Hillary, todas las explicaciones del mundo, menos que sea una mujer.

Tú no me conoces, pero hace unas semanas lamenté profundamente tu derrota. No, no te vi llorar, pero sé que lo hiciste. Perder siempre es una decepción; perder contra Donald Trump (racistamisógino y acosadorfascista) es una indecible humillación. Perder habiendo logrado dos millones de votos más que tu adversario es una ironía cruel. Ahora, claro, llegan todas las explicaciones: Michael Moore ya lo había advertido; el candidato demócrata con más posibilidades era Bernie Sanders (pese a que quizá también habría perdido); la ansiedad económica de la clase media del Rustbelt, el cinturón industrial de América, ha empujado a los que temen perder sus puestos de trabajo a votar en masa por Trump; los mecanismos del sistema de elección indirecta en una democracia que dan más peso a los estados rurales; tu legendaria falta de empatía; el tratamiento paternalista que la prensa le dio al fenómeno Trump y por el cual el New York Times ha entonado un mea culpa; el hecho de que pertenecieras al establishment político; el voto de castigo a lo Brexit... Todas las explicaciones del mundo, menos que seas una mujer.

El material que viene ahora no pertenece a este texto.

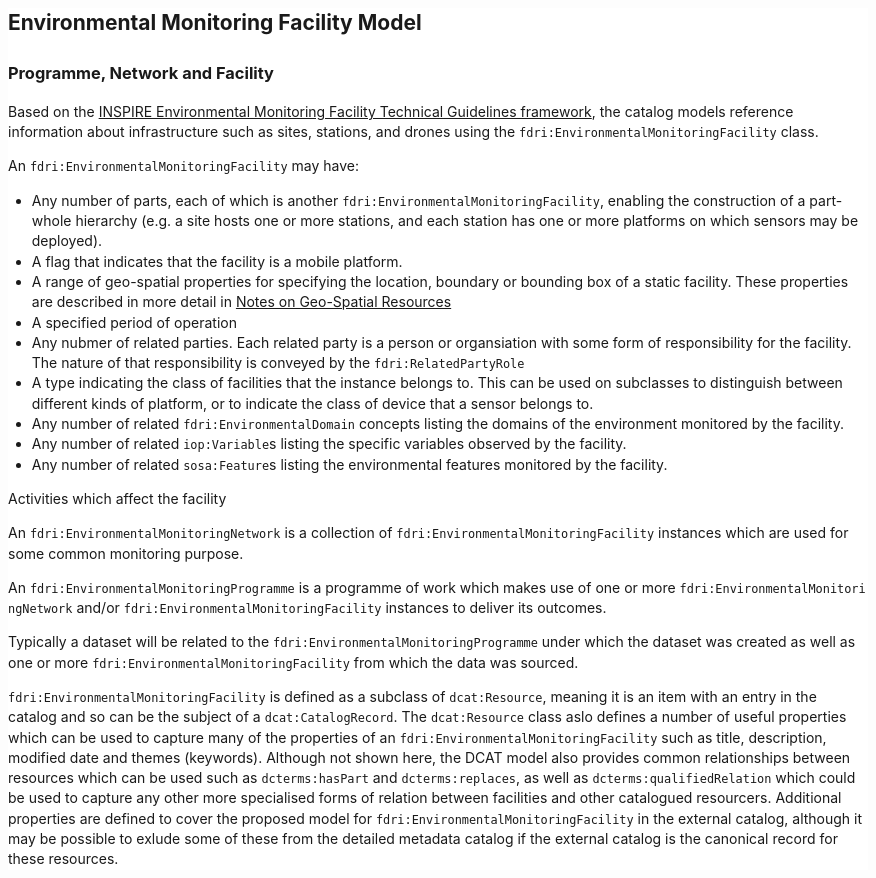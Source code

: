 ## Environmental Monitoring Facility Model

### Programme, Network and Facility

Based on the [INSPIRE Environmental Monitoring Facility Technical Guidelines framework](https://inspire-mif.github.io/technical-guidelines/data/ef/dataspecification_ef.pdf), the catalog models  reference information about infrastructure such as sites, stations, and drones using the `fdri:EnvironmentalMonitoringFacility` class.

An `fdri:EnvironmentalMonitoringFacility` may have:

* Any number of parts, each of which is another `fdri:EnvironmentalMonitoringFacility`, enabling the construction of a part-whole hierarchy (e.g. a site hosts one or more stations, and each station has one or more platforms on which sensors may be deployed).
* A flag that indicates that the facility is a mobile platform.
* A range of geo-spatial properties for specifying the location, boundary or bounding box of a static facility. These properties are described in more detail in [Notes on Geo-Spatial Resources](geospatial.md)
 * A specified period of operation
 * Any nubmer of related parties. Each related party is a person or organsiation with some form of responsibility for the facility. The nature of that responsibility is conveyed by the `fdri:RelatedPartyRole`
* A type indicating the class of facilities that the instance belongs to. This can be used on subclasses to distinguish between different kinds of platform, or to indicate the class of device that a sensor belongs to.
* Any number of related `fdri:EnvironmentalDomain` concepts listing the domains of the environment monitored by the facility.
* Any number of related `iop:Variable`s listing the specific variables observed by the facility.
* Any number of related `sosa:Feature`s listing the environmental features monitored by the facility.

Activities which affect the facility

An `fdri:EnvironmentalMonitoringNetwork` is a collection of `fdri:EnvironmentalMonitoringFacility` instances which are used for some common monitoring purpose.

An `fdri:EnvironmentalMonitoringProgramme` is a programme of work which makes use of one or more `fdri:EnvironmentalMonitoringNetwork` and/or `fdri:EnvironmentalMonitoringFacility` instances to deliver its outcomes.

Typically a dataset will be related to the `fdri:EnvironmentalMonitoringProgramme` under which the dataset was created as well as one or more `fdri:EnvironmentalMonitoringFacility` from which the data was sourced.

`fdri:EnvironmentalMonitoringFacility` is defined as a subclass of `dcat:Resource`, meaning it is an item with an entry in the catalog and so can be the subject of a `dcat:CatalogRecord`. The `dcat:Resource` class aslo defines a number of useful properties which can be used to capture many of the properties of an `fdri:EnvironmentalMonitoringFacility` such as title, description, modified date and themes (keywords). Although not shown here, the DCAT model also provides common relationships between resources which can be used such as `dcterms:hasPart` and `dcterms:replaces`, as well as `dcterms:qualifiedRelation` which could be used to capture any other more specialised forms of relation between facilities and other catalogued resourcers. Additional properties are defined to cover the proposed model for `fdri:EnvironmentalMonitoringFacility` in the external catalog, although it may be possible to exlude some of these from the detailed metadata catalog if the external catalog is the canonical record for these resources.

Porque hay cientos de explicaciones, unas válidas y otras menos, y una sola realidad: antes que elegir a la candidata más preparada, avalada por su trayectoria política, progresista, comprometida con las minorías y la protección del medio ambiente, los votantes norteamericanos ha optado por un millonario estafador que se pasó meses sosteniendo que Barack Obama no era norteamericano, que se ha negado a hacer pública su declaración de la renta como había sido preceptivo en todas las elecciones norteamericanas hasta ahora, que defiende la construcción de un muro para mantener a los inmigrantes mexicanos fuera de EEUU y confeccionar un listado de musulmanes residentes en el país, y cuyos nombramientos para su futuro gabinete son una broma macabra. Si esto fuera una película, sería ¿Teléfono rojo? Volamos hacia Moscú. 'Spoiler alert': la genial película de Stanley Kubrick es una sátira cruel sobre la locura, la guerra y el fascismo, y aunque te ríes mucho, no termina bien.